* THE DATA:
- - - -

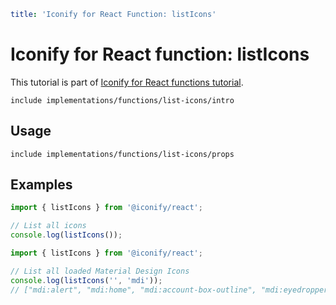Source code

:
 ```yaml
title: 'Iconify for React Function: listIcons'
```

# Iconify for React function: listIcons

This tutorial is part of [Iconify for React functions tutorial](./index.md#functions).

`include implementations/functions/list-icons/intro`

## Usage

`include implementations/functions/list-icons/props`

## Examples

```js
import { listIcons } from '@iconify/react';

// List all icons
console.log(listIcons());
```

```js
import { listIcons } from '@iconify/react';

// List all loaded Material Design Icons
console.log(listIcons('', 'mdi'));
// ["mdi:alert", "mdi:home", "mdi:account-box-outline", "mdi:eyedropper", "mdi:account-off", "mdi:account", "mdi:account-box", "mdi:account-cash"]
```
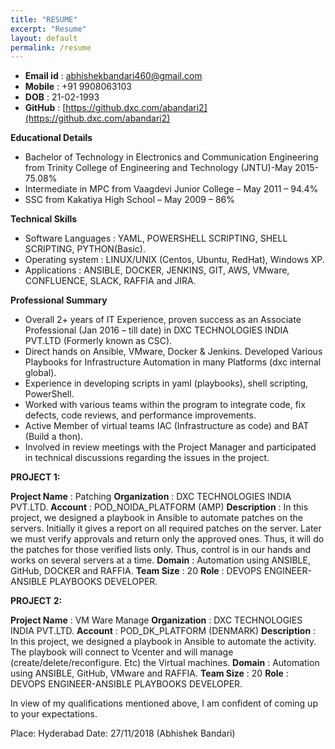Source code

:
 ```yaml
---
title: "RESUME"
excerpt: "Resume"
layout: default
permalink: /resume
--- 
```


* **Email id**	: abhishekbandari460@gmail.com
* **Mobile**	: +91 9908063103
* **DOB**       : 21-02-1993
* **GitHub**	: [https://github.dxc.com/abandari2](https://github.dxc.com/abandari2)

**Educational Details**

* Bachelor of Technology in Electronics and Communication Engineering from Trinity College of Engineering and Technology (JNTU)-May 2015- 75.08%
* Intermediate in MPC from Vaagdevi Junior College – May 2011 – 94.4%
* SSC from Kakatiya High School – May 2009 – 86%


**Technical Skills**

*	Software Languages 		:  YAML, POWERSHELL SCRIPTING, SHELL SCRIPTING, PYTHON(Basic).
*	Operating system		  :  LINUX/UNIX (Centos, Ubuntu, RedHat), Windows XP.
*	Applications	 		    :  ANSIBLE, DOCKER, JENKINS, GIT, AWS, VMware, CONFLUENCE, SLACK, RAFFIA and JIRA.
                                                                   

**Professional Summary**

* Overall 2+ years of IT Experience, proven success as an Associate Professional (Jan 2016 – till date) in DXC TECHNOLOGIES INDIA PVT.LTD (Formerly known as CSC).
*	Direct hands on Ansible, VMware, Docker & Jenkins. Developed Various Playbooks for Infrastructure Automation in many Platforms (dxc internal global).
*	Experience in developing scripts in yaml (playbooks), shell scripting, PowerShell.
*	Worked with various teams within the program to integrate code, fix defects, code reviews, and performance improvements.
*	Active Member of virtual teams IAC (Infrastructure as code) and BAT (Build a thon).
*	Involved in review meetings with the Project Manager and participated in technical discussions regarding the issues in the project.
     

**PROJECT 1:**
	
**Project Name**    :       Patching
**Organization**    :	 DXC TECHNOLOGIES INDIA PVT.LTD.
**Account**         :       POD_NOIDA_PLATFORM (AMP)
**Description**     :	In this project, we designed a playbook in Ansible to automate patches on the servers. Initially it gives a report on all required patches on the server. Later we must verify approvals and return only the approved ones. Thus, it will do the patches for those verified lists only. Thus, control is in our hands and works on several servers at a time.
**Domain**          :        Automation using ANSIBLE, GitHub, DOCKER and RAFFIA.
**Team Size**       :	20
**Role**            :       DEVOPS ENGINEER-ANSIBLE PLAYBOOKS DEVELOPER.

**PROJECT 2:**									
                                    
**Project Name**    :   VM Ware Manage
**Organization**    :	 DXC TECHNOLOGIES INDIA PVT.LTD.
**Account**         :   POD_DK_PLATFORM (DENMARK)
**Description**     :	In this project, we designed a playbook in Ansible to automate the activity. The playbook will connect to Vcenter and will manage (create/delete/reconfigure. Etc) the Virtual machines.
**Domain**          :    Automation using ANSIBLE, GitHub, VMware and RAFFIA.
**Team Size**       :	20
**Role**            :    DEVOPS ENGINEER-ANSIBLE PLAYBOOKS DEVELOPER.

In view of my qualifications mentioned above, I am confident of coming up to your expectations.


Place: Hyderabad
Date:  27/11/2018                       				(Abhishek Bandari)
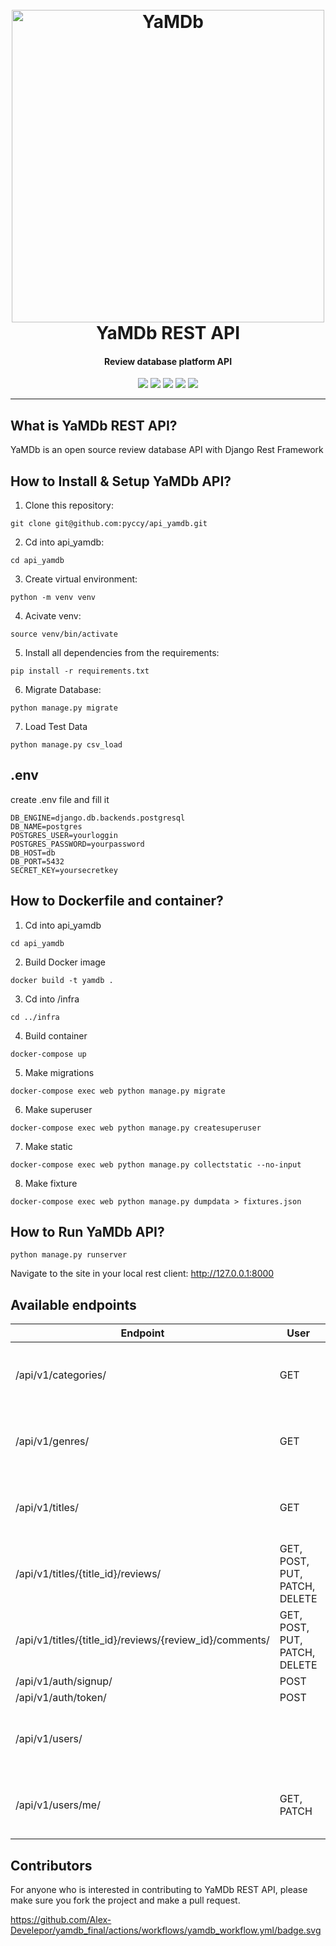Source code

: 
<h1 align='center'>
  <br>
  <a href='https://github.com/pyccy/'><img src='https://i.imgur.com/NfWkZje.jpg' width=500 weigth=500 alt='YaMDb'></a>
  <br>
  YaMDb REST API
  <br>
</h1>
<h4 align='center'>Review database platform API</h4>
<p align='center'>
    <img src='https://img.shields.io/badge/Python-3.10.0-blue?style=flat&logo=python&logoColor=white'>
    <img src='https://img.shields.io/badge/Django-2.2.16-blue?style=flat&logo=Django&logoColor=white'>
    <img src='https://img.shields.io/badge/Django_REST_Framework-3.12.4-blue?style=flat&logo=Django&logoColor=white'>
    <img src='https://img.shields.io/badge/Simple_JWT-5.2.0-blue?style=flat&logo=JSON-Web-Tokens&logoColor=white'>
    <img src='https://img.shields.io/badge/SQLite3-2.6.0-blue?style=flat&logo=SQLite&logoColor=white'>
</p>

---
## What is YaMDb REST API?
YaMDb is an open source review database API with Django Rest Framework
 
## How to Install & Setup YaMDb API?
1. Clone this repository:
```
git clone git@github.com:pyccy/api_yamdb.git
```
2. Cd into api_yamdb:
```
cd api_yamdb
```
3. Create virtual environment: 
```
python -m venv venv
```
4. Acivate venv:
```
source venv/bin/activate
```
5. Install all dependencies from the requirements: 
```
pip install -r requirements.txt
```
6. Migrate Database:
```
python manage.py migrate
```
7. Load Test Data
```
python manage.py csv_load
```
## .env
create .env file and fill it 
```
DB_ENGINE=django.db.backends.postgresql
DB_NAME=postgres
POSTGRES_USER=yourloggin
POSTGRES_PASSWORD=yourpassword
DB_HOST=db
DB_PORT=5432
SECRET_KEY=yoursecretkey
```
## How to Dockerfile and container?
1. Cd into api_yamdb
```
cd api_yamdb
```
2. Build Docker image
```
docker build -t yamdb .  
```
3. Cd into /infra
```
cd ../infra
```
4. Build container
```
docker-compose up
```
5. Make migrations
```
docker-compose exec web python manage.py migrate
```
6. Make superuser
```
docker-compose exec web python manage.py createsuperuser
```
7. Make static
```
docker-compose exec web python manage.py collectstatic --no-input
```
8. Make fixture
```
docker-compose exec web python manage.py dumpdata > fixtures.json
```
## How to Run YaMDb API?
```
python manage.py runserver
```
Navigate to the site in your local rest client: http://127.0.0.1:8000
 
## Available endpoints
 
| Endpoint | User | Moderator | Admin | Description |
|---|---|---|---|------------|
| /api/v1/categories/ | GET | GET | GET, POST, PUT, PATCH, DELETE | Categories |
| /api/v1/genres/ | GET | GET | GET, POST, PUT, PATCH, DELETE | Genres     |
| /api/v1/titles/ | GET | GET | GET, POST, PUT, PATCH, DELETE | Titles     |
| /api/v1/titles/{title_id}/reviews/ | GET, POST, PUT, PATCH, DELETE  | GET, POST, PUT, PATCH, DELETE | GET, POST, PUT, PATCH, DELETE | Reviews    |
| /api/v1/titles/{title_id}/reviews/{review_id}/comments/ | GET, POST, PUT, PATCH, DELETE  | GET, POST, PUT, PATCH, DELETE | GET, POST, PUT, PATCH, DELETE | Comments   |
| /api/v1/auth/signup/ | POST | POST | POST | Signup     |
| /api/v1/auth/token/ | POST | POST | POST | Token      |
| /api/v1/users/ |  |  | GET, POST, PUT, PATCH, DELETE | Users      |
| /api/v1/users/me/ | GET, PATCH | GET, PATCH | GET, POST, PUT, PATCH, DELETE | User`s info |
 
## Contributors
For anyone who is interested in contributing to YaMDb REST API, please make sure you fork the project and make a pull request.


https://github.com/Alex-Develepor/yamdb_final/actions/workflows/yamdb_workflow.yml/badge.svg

- - - -

* PROBLEM DESCRIPTION:
Look through the material above. Copy each line where the word "designed" appears.

* RESPONSE TO THE TASK:
**Description**     :	In this project, we designed a playbook in Ansible to automate patches on the servers. Initially it gives a report on all required patches on the server. Later we must verify approvals and return only the approved ones. Thus, it will do the patches for those verified lists only. Thus, control is in our hands and works on several servers at a time.
**Description**     :	In this project, we designed a playbook in Ansible to automate the activity. The playbook will connect to Vcenter and will manage (create/delete/reconfigure. Etc) the Virtual machines.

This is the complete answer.